The Children's Creativity Museum is an interactive museum for children aged 2-12 years, located in Yerba Buena Gardens, in San Francisco, California. It offers workshops and exhibits that allow children to produce their own media through various interactive, creative processes: stop motion animation, programming robots, music video production, design challenges, art projects, and more. It has around 100,000 museum visitors annually (as of 2016/17). The Children's Creativity Museum is a nonprofit 501(c)(3) organization, with annual revenues of around $2.1 million (as of 2016/17), including $600,000 of funding from the city of San Francisco.

History
The Children's Creativity Museum opened as Zeum on October 31, 1998 as part of a major  urban renewal project in the South of Market area by the San Francisco Redevelopment Agency. It is housed in a two-story building, constructed on top of the Moscone Convention Center, which includes a 200-seat theatre and 3,000 square feet of exhibition space.  The museum includes a 1906 carousel by Charles I. D. Looff.

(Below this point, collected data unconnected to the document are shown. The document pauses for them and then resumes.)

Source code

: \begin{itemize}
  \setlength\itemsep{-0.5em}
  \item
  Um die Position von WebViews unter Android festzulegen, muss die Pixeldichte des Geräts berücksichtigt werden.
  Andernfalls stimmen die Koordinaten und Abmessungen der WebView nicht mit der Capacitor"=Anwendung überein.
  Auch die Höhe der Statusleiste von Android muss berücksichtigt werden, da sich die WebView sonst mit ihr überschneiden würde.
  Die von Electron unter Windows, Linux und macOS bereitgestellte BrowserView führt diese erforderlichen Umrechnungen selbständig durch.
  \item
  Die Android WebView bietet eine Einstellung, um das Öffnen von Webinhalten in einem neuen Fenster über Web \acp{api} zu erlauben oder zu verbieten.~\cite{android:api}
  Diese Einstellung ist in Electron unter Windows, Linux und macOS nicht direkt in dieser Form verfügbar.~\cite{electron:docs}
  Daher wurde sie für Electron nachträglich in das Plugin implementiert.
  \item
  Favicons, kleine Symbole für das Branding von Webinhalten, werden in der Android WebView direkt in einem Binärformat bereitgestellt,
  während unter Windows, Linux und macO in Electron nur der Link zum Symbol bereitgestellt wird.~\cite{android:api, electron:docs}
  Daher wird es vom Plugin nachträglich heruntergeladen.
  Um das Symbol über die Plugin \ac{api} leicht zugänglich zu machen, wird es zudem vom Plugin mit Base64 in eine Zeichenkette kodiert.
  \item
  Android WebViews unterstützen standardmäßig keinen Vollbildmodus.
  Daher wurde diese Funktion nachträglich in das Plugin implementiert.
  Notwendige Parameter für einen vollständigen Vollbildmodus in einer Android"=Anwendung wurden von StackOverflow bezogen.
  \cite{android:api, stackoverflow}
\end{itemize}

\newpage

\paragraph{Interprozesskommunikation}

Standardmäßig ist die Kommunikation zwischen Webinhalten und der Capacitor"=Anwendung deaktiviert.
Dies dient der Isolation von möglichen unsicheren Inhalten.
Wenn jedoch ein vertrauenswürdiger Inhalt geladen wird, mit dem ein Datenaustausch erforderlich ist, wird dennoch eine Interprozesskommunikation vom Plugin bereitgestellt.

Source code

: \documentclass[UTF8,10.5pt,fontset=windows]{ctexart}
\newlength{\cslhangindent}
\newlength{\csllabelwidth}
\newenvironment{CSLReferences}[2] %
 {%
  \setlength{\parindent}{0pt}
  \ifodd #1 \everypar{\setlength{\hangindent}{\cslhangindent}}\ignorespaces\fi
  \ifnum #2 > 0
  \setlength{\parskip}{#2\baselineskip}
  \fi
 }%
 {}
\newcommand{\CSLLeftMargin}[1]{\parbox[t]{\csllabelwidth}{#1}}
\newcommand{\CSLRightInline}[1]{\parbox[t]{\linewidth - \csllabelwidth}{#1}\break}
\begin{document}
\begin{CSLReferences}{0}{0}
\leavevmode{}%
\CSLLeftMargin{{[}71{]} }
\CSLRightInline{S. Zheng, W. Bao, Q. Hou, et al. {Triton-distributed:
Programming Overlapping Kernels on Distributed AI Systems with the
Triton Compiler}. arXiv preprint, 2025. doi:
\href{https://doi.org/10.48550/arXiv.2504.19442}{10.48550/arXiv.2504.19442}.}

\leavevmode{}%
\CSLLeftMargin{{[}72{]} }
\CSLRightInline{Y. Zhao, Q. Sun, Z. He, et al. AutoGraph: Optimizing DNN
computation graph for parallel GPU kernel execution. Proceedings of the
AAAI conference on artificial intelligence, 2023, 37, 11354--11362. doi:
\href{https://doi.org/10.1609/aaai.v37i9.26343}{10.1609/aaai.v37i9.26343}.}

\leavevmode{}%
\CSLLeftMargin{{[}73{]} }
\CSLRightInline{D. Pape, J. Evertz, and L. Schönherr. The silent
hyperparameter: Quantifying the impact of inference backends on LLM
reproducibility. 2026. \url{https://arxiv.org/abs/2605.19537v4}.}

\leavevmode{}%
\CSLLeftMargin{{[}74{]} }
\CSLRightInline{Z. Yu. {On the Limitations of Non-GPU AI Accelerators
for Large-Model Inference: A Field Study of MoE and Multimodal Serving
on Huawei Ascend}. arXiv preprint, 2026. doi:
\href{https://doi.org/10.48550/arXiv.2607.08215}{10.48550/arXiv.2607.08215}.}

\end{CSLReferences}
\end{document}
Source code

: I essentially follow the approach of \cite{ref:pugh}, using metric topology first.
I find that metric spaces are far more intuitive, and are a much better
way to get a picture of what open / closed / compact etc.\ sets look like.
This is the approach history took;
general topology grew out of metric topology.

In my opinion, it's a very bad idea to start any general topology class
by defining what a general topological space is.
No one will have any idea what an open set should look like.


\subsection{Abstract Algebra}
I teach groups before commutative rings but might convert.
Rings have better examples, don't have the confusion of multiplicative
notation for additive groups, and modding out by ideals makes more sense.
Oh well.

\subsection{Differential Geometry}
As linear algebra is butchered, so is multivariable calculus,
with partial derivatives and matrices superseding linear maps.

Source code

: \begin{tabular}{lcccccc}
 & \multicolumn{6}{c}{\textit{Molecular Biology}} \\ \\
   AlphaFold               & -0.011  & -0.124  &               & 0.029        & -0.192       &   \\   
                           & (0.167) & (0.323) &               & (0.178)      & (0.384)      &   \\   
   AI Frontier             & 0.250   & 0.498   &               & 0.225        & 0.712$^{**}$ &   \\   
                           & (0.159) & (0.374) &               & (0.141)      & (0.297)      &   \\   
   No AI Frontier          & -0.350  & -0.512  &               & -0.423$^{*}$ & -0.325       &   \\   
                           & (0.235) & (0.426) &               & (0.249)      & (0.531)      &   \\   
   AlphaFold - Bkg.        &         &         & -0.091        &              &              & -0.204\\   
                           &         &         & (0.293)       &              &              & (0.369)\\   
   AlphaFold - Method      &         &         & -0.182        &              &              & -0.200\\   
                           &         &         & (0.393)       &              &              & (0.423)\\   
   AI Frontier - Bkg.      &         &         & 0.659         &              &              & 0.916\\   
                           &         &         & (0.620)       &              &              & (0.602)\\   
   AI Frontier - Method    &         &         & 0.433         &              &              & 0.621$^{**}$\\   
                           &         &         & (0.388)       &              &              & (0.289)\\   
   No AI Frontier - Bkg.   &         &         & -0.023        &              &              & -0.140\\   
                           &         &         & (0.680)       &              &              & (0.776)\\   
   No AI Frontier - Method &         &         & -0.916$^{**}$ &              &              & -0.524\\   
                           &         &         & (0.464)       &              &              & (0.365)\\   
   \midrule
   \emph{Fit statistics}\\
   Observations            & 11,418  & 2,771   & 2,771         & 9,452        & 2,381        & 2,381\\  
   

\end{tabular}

Zeum changed its name to Children's Creativity Museum in 2011 to increase awareness about the museum's purpose. In a press release announcing the name change, it stated: "Although the name Zeum sounded fun, it didn't provide parents with any clues about what they and their children would experience. With that understanding, our verbal branding team identified two primary goals the new name needed to accomplish: It had to be descriptive enough to indicate who it was for, but also suggestive enough to encompass the broad range of imaginative activities participants could take part in. After vetting over 200 names with Zeum leadership, it was agreed that the name "Children's Creativity Museum" accomplished both goals."

Exhibits
In the Animation Studio, children can mold clay characters and make their own stop-motion animation movie.  In this exhibit, museum educators introduce film making concepts: making a storyboard, building the characters, and producing a stop-motion animation.  Afterward, visitors can stop by one of five stop-motion animation stations, choose different set backdrops to set the scene, and capture their footage frame by frame using a video camera.  Once the movie is complete, copies of the video are emailed to visitors.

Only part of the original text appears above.